**WORK REQUEST**
Each line of the data that includes the string "Kali" is to be copied out.

**EXERCISE DATA**
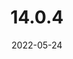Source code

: ---
title: "14.0.4"
date: 2022-05-24
draft: true
github: true
layout: release
discourse: https://discourse.llvm.org/t/llvm-14-0-4-release/62751
---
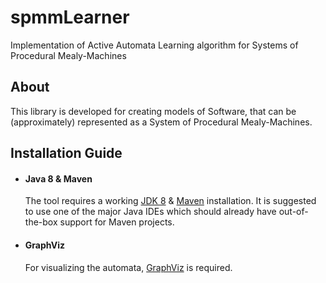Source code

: # spmmLearner
Implementation of Active Automata Learning algorithm for Systems of Procedural Mealy-Machines

## About
   This library is developed for creating models of Software, that can be (approximately) represented
   as a System of Procedural Mealy-Machines.

## Installation Guide

* #### Java 8 & Maven
  The tool requires a working [JDK 8](http://www.oracle.com/technetwork/java/javase/downloads/index.html) & [Maven](https://maven.apache.org/) installation.
  It is suggested to use one of the major Java IDEs which should already have out-of-the-box support for Maven projects.

* #### GraphViz
  For visualizing the automata, [GraphViz](http://www.graphviz.org/) is required.
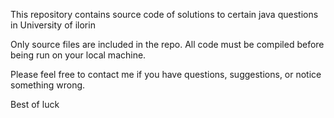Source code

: This repository contains source code of solutions to certain java questions in University of ilorin

Only source files are included in the repo. All code must be compiled before being run on your local machine.

Please feel free to contact me if you have questions, suggestions, or notice something wrong.

Best of luck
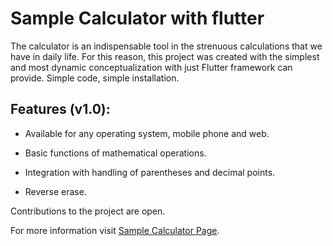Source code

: # Sample Calculator with flutter

The calculator is an indispensable tool in the strenuous calculations that we have in daily life. For this reason, this project was created with the simplest and most dynamic conceptualization with just Flutter framework can provide. Simple code, simple installation.

## Features (v1.0):

* Available for any operating system, mobile phone and web.

* Basic functions of mathematical operations.

* Integration with handling of parentheses and decimal points.

* Reverse erase.


Contributions to the project are open.

For more information visit [Sample Calculator Page](https://jgalicia.com/).
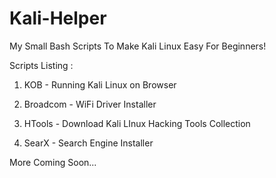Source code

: # Kali-Helper
My Small Bash Scripts To Make Kali Linux Easy For Beginners!

Scripts Listing :

1. KOB - Running Kali Linux on Browser

2. Broadcom - WiFi Driver Installer

3. HTools - Download Kali LInux Hacking Tools Collection

4. SearX - Search Engine Installer

More Coming Soon...
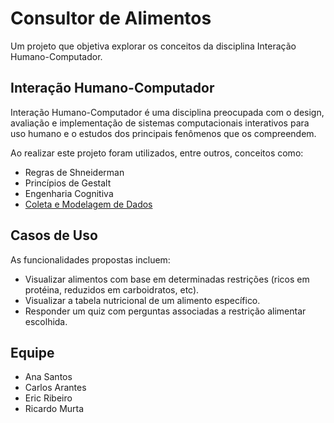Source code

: # Consultor de Alimentos
Um projeto que objetiva explorar os conceitos da disciplina Interação Humano-Computador.

## Interação Humano-Computador
 
Interação Humano-Computador é uma disciplina preocupada com o design, avaliação e implementação de sistemas computacionais interativos para uso humano e o estudos dos principais fenômenos que os compreendem. 

Ao realizar este projeto foram utilizados, entre outros, conceitos como:
- Regras de Shneiderman
- Princípios de Gestalt
- Engenharia Cognitiva
- [Coleta e Modelagem de Dados](artifacts/README.md)

## Casos de Uso
As funcionalidades propostas incluem:

- Visualizar alimentos com base em determinadas restrições (ricos em protéina, reduzidos em carboidratos, etc).
- Visualizar a tabela nutricional de um alimento específico.
- Responder um quiz com perguntas associadas a restrição alimentar escolhida.

## Equipe
- Ana Santos
- Carlos Arantes
- Eric Ribeiro
- Ricardo Murta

**OUTPUT OF THE TASK**
: # Kali-Helper
My Small Bash Scripts To Make Kali Linux Easy For Beginners!
1. KOB - Running Kali Linux on Browser
3. HTools - Download Kali LInux Hacking Tools Collection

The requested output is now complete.